Temple nodded at Electra, who finished up with a rhetorical flourish about surviving personalities, channeling, loving thy neighbor and the benefits of brown rice.

Temple’s footsteps sounded ominous on the aisle’s white tile flooring as she approached the front. Whispers rose among the living members of the congregation. One of these nice people had tried to kabob and throttle her just last night. Molina and one officer followed her. The other two policemen stationed themselves at the chapel’s two exits.

Electra faded to the sidelines as discreetly as a woman of her size and personality could manage. Temple reached the front and turned. “I have some final words to say about Chester Royal,” she said. “I’m sure that none of you want to leave Las Vegas with his murder unsolved.”

This statement, expectedly, brought no response.

“A sign bearing four letters was found upon the body. Only the murderer, the police and myself, who was the first person upon the scene, would know that.”

Temple produced Exhibit A from Electra’s lectern, a placard she had prepared that morning, and held it up.

“You all know the meaning of this term ‘stet,’ with the possible exception of Mr. Jaspar.” He nodded gratefully. “Let it stand.” She paused. “Someone did not want to let Chester Royal stand. Someone struck him down. That’s what editors say when they delete type, they ‘strike it out’ when they turn it into dead matter. And another thing some of you may not know.
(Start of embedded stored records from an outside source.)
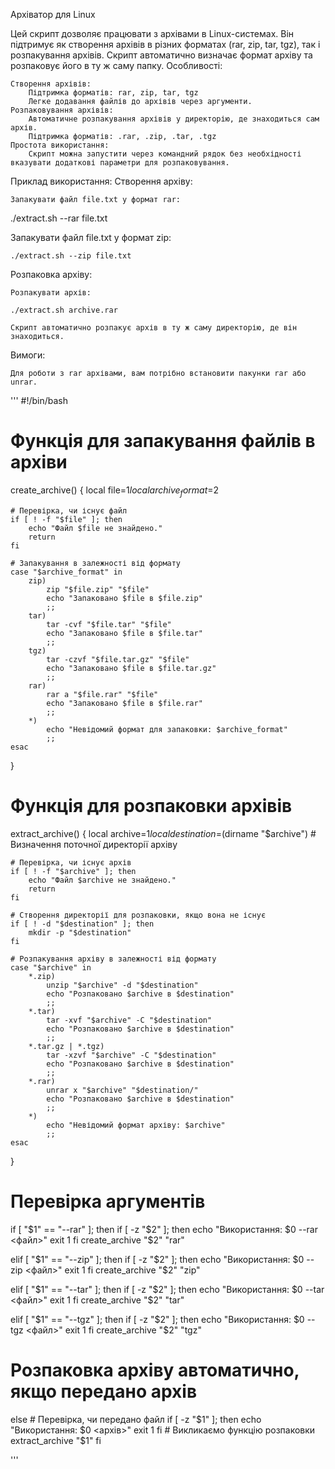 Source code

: Архіватор для Linux

Цей скрипт дозволяє працювати з архівами в Linux-системах. Він підтримує як створення архівів в різних форматах (rar, zip, tar, tgz), так і розпакування архівів. Скрипт автоматично визначає формат архіву та розпаковує його в ту ж саму папку.
Особливості:

    Створення архівів:
        Підтримка форматів: rar, zip, tar, tgz
        Легке додавання файлів до архівів через аргументи.
    Розпаковування архівів:
        Автоматичне розпакування архівів у директорію, де знаходиться сам архів.
        Підтримка форматів: .rar, .zip, .tar, .tgz
    Простота використання:
        Скрипт можна запустити через командний рядок без необхідності вказувати додаткові параметри для розпаковування.

Приклад використання:
Створення архіву:

    Запакувати файл file.txt у формат rar:

./extract.sh --rar file.txt

Запакувати файл file.txt у формат zip:

    ./extract.sh --zip file.txt

Розпаковка архіву:

    Розпакувати архів:

    ./extract.sh archive.rar

    Скрипт автоматично розпакує архів в ту ж саму директорію, де він знаходиться.

Вимоги:

    Для роботи з rar архівами, вам потрібно встановити пакунки rar або unrar.



''' 
#!/bin/bash

# Функція для запакування файлів в архіви
create_archive() {
    local file=$1
    local archive_format=$2

    # Перевірка, чи існує файл
    if [ ! -f "$file" ]; then
        echo "Файл $file не знайдено."
        return
    fi

    # Запакування в залежності від формату
    case "$archive_format" in
        zip)
            zip "$file.zip" "$file"
            echo "Запаковано $file в $file.zip"
            ;;
        tar)
            tar -cvf "$file.tar" "$file"
            echo "Запаковано $file в $file.tar"
            ;;
        tgz)
            tar -czvf "$file.tar.gz" "$file"
            echo "Запаковано $file в $file.tar.gz"
            ;;
        rar)
            rar a "$file.rar" "$file"
            echo "Запаковано $file в $file.rar"
            ;;
        *)
            echo "Невідомий формат для запаковки: $archive_format"
            ;;
    esac
}

# Функція для розпаковки архівів
extract_archive() {
    local archive=$1
    local destination=$(dirname "$archive")  # Визначення поточної директорії архіву

    # Перевірка, чи існує архів
    if [ ! -f "$archive" ]; then
        echo "Файл $archive не знайдено."
        return
    fi

    # Створення директорії для розпаковки, якщо вона не існує
    if [ ! -d "$destination" ]; then
        mkdir -p "$destination"
    fi

    # Розпакування архіву в залежності від формату
    case "$archive" in
        *.zip)
            unzip "$archive" -d "$destination"
            echo "Розпаковано $archive в $destination"
            ;;
        *.tar)
            tar -xvf "$archive" -C "$destination"
            echo "Розпаковано $archive в $destination"
            ;;
        *.tar.gz | *.tgz)
            tar -xzvf "$archive" -C "$destination"
            echo "Розпаковано $archive в $destination"
            ;;
        *.rar)
            unrar x "$archive" "$destination/"
            echo "Розпаковано $archive в $destination"
            ;;
        *)
            echo "Невідомий формат архіву: $archive"
            ;;
    esac
}

# Перевірка аргументів
if [ "$1" == "--rar" ]; then
    if [ -z "$2" ]; then
        echo "Використання: $0 --rar <файл>"
        exit 1
    fi
    create_archive "$2" "rar"

elif [ "$1" == "--zip" ]; then
    if [ -z "$2" ]; then
        echo "Використання: $0 --zip <файл>"
        exit 1
    fi
    create_archive "$2" "zip"

elif [ "$1" == "--tar" ]; then
    if [ -z "$2" ]; then
        echo "Використання: $0 --tar <файл>"
        exit 1
    fi
    create_archive "$2" "tar"

elif [ "$1" == "--tgz" ]; then
    if [ -z "$2" ]; then
        echo "Використання: $0 --tgz <файл>"
        exit 1
    fi
    create_archive "$2" "tgz"

# Розпаковка архіву автоматично, якщо передано архів
else
    # Перевірка, чи передано файл
    if [ -z "$1" ]; then
        echo "Використання: $0 <архів>"
        exit 1
    fi
    # Викликаємо функцію розпаковки
    extract_archive "$1"
fi

'''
The murder weapon was an old-fashioned steel knitting needle.”

Temple lifted an example off the podium. This time gasps greeted her display.

“It was used by someone who knew where and how to thrust it, someone with medical knowledge. Almost all of you had the access to that knowledge, through your association with Chester Royal, if nothing else.”

“Wait a minute,” said Raymond Avenour. “If this is a round-’em-up and declare-’em-guilty session, I respectfully withdraw. I know nothing of medicine, and little of Chester Royal personally. I’m here representing my publishing house, period, not to attend an amateur detective melodrama.”

“I am an amateur,” Temple agreed, “but a very real police detective is present to take matters in hand if necessary. And I have genuine evidence to present.”

“A mock-up of a sign and a knitting needle you bought in the five-and-dime?” Claudia Esterbrook said scathingly. “Get real.”

“I borrowed this needle,” Temple said, “from our esteemed... officiator. And whether this is the needle that killed Chester Royal doesn’t matter. It was always a symbolic weapon anyway.”

“Symbolic?” That was Molina, sounding disgusted.

Temple nodded. “I assumed, rather sexistly, that the use of a knitting needle indicated a woman perpetrator. No matter that anyone could easily smuggle it past the guards onto the convention floor. Never mind that, properly directed under the ribs and up into the vital organs, it could be swiftly fatal. Discount the fact that the bleeding would be internal and therefore discreet, or that the eccentric choice of weapon would baffle the police.”

Molina started to say something, but Temple pushed on.

“Some of you may not have known that Chester Royal was a practicing physician long before he was a nonfiction writer, a packager, an editor and the publisher of an imprint.”

The right faces showed apparent surprise... Lorna Fennick’s, Claudia Esterbrook’s, Mavis Davis’s—all the women in the case except Rowena Novak, who sat as if carved from headstone granite. She knew, she had always known.

“How did you know, Mr. Hunter? And you did, didn’t you?”

“Lanyard,” he corrected with oily grace and a condescending smile. “From my many medical masquerades. Chester showed a knowledge far beyond the enthusiast’s. I can smell doctors; I make quite a game at cocktail parties out of correctly identifying their specialties.”

“And Chester Royal, how did he react to your amazing ability?”

“He was not amused.” Hunter glanced rather fondly at Lorna Fennick, who had come to sit beside him. “Lorna was his assistant then, and quite innocently ran across his medical degree stuffed in a drawer. Chester was furious.”

Temple turned to Lorna with new insight. “So he fired you because you knew too much.”